> [Task statement] For the material below, return exactly the lines starting at the one holding "Get a single" and ending at the one holding "## POST transfer money", counting both as part of the range.

> [Exercise inputs]
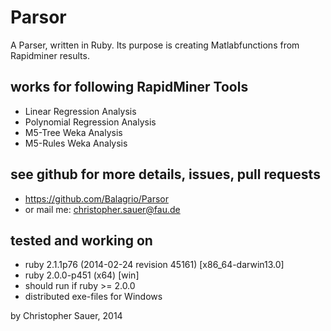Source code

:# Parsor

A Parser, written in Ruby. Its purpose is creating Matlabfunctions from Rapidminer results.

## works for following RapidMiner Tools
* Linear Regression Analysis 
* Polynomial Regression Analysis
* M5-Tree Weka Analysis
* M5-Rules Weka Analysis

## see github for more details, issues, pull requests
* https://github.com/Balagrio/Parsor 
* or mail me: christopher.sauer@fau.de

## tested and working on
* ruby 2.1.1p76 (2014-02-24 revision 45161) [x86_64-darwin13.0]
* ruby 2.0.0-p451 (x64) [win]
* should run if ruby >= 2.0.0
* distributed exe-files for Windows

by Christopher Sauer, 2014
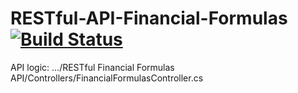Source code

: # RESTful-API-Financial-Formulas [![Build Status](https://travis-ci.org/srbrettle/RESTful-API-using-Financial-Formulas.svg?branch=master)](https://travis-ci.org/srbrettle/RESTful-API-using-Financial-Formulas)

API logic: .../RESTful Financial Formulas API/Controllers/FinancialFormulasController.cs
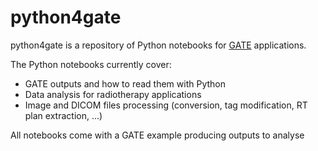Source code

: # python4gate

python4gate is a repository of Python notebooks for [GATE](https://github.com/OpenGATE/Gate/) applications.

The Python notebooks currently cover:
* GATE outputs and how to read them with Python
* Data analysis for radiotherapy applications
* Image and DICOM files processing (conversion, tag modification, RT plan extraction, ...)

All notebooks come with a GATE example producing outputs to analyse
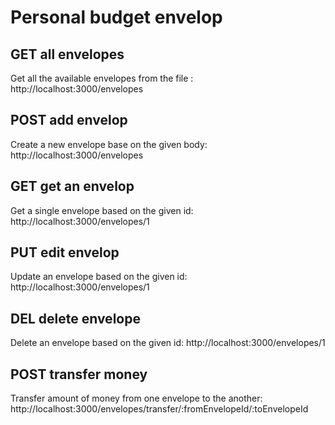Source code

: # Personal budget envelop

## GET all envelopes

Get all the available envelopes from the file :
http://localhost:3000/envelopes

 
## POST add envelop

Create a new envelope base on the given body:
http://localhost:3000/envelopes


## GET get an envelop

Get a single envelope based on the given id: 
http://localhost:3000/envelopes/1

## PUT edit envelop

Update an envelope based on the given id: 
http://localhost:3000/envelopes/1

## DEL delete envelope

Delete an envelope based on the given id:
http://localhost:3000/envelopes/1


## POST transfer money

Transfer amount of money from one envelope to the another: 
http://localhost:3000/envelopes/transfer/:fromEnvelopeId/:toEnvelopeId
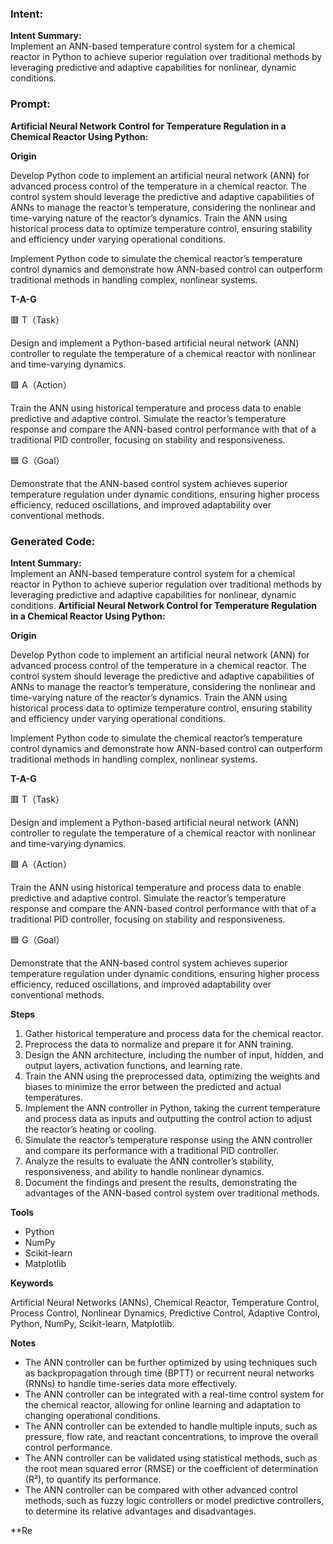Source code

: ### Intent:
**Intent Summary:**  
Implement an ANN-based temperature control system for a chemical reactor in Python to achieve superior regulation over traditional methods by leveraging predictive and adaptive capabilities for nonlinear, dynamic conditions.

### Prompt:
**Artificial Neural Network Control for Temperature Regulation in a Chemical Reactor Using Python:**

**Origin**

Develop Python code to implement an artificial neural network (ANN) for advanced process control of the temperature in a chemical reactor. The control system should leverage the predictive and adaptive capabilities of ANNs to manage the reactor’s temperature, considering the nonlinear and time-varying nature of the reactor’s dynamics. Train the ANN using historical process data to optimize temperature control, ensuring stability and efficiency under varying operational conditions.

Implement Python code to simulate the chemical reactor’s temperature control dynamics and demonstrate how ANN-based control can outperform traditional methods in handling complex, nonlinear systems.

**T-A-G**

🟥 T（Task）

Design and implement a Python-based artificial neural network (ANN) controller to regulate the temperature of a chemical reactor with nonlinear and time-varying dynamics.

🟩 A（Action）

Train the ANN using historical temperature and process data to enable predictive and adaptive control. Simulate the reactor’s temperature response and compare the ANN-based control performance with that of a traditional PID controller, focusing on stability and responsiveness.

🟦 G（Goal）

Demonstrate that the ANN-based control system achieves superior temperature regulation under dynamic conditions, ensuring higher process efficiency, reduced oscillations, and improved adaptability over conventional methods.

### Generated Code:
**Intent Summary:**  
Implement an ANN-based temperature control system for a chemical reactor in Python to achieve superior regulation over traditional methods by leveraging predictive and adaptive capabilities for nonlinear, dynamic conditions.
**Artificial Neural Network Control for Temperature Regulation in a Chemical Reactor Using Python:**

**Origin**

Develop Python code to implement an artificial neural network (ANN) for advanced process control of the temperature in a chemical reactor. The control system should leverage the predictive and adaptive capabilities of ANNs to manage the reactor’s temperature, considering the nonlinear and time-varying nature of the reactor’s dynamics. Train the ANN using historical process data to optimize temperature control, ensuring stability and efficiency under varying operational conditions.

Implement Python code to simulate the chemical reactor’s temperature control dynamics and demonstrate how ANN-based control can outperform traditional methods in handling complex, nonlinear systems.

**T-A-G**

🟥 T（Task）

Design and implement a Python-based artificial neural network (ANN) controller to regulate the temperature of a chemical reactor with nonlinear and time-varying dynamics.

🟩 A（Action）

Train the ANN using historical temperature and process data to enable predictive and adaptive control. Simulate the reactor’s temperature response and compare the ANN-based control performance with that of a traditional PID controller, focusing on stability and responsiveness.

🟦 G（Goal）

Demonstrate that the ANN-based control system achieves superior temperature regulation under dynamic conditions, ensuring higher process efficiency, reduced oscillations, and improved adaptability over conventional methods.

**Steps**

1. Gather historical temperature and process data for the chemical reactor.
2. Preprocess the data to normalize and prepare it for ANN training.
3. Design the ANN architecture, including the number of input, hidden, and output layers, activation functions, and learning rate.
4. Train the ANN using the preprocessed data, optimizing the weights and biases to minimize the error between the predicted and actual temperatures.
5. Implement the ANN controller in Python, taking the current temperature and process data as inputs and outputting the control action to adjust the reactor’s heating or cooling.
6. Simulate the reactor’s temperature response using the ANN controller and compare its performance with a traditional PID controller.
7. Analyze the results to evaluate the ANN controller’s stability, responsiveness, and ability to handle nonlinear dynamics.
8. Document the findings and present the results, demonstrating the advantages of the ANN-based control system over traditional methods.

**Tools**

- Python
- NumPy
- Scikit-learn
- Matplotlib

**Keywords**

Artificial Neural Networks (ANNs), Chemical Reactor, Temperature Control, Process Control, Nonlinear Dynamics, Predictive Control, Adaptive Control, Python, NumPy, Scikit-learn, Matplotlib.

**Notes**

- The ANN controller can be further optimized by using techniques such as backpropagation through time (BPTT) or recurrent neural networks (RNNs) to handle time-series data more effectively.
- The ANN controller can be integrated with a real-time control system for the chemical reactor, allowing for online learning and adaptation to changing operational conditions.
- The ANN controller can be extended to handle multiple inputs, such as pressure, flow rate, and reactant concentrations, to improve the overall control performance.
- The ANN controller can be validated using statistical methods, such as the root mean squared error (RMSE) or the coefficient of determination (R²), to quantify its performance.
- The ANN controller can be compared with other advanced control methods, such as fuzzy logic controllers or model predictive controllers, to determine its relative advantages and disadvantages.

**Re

> [Response]
Get a single envelope based on the given id: 
http://localhost:3000/envelopes/1

## PUT edit envelop

Update an envelope based on the given id: 
http://localhost:3000/envelopes/1

## DEL delete envelope

Delete an envelope based on the given id:
http://localhost:3000/envelopes/1


## POST transfer money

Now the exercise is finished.